Weird. So if Jon Grant is running for the at large Council seat and his opponent raises $500,000, Grant can raise as much money as he wants. Does he keep the vouchers? Does he have to give them back? I thought that was the idea, “to get money out of politics!”

And that brings me to my main point: the purpose of the vouchers is to, well, I can’t quite get a straight answer out of advocates for the program like the Sightline Institute other than some version of, “It means less money in politics.” But does it? That’s still a lot of money. And is the idea, too, that we would get more involvement so we’d get better people running for office — people that might have, you know, unpopular views. You’d think.

But here’s what a socialist told me about the program and whether it would help Jon Grant, a proponent of rent control and a host of other, really bad, but really popular, housing policies:

It solves the problem of needing large sums of money to run for office, and yes, I think it will benefit people I support.

And at last report that seems like exactly what’s happening, Grant is already up to $50,000 in democracy vouchers. The socialists and everyone in town who advocates for growth moratoriums and height limits, are against microhousing, and for taxing new housing will be rushing to give Grant their vouchers. Good work Sightline Institute. I really don’t get it. I think that supporters like Sightline will be in real trouble with urbanists and the housing community when Grant’s win is attributed, in part, to democracy vouchers.

Also, and this is another reason why sometime smart people shouldn’t be left alone with legislation, this is a form of price control for campaign spending. The guys at Sightline seem to be saying, just like advocates for rent control, the price is just too high! Let’s put a limit on spending. But what does campaign money fund? Communication, and for a pro market person to stand up to the people that will be supporting Grant, is going to take money to make that case to people on the fence.
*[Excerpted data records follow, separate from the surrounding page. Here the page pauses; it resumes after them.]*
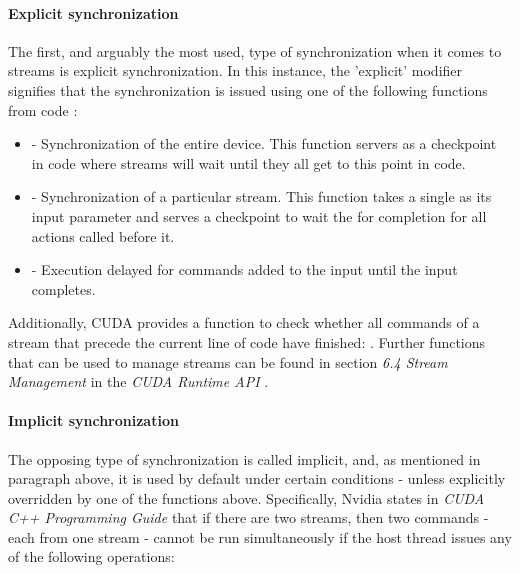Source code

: \paragraph{Explicit synchronization}\label{Paragraph:CUDA-asynchronous-concurrent-execution-streams-explicit-synchronization}
The first, and arguably the most used, type of synchronization when it comes to streams is explicit synchronization. In this instance, the 'explicit' modifier signifies that the synchronization is issued using one of the following functions from code \cite{NVIDIAMay2022, NvidiaJanuary2022}:
\begin{itemize}
	\item {} - Synchronization of the entire device. This function servers as a checkpoint in code where streams will wait until they all get to this point in code.
	\item {} - Synchronization of a particular stream. This function takes a single  as its input parameter and serves a checkpoint to wait the for completion for all actions called before it.
	\item {} - Execution delayed for commands added to the input  until the input  completes.
\end{itemize}

Additionally, CUDA provides a function to check whether all commands of a stream that precede the current line of code have finished: . Further functions that can be used to manage streams can be found in section \emph{6.4 Stream Management} in the \emph{CUDA Runtime API} \cite{NvidiaJanuary2022}.

\paragraph{Implicit synchronization}\label{Paragraph:CUDA-asynchronous-concurrent-execution-streams-implicit-synchronization}
The opposing type of synchronization is called implicit, and, as mentioned in paragraph \textit{} above, it is used by default under certain conditions - unless explicitly overridden by one of the functions above. Specifically, Nvidia states in \emph{CUDA C++ Programming Guide} \cite{NVIDIAMay2022} that if there are two streams, then two commands - each from one stream - cannot be run simultaneously if the host thread issues any of the following operations:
And vouchers will create inflation of campaign costs. When consultants and mail houses realize there is a set universe of dollars, they are going to charge more for their work, knowing there won’t be more money raised in the future. And instead of chasing dollars, candidates will be chasing vouchers.

fullsizerender

A great business idea would be a service that charged 10 percent on all vouchers wrangled for the candidate. This is almost inevitable. Do you get it? By limiting expenditures you’re not limiting corruption or greed, you’re making it harder for views that are good economics but unpopular from getting a fair hearing. That makes no sense. If anything, we need more money in politics, and that’s why a matching funds program would make a lot more sense.

But sometimes feeling passes for cleverness and long term thinking about democracy and how it works. When Congresswoman Pramila Jaypal took to the floor of the Congress she protested the election of Donald Trump as electoral votes were counted. She was gaveled down by Vice President Joe Biden. About 5 minutes later I got this in my e-mail in box:

jaypal-cash

I pointed out that Jaypal’s stunt was intended to get her attention but also to raise money. She probably raised a lot. I said, “She’s fitting right in” when I posted this to Facebook. To which one of her supporters responded:

I’ve got no problem with her raising money. I have a problem with it being necessary.
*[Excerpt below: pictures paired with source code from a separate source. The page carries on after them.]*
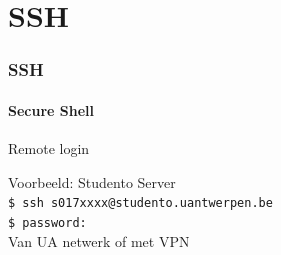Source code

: 
\section{SSH}
\begin{frame}
    \frametitle{SSH}
	\framesubtitle{\textbf{S}ecure \textbf{Sh}ell}
    
	Remote login \\
    
    \vspace{1cm}
    
    Voorbeeld: Studento Server \\
    \texttt{\$ ssh s017xxxx@studento.uantwerpen.be} \\
    \texttt{\$ password: } \\

	\vspace{1cm}
    Van UA netwerk of met VPN
\end{frame}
Yeah, me too. And rent. I’ve got no problem with people working to pay rent, but I have a problem with it being necessary. It’s unfortunate that we’re wasting $3,000,000 tax payer dollars on a gimmick that is likely to get someone antithetical to our agenda elected while doing absolutely nothing to benefit democracy. Once again, instead of taking the obvious root of increasing the supply of money to engage in democratic communication, Sightline and others have tried to limit supply. Hardly democratic.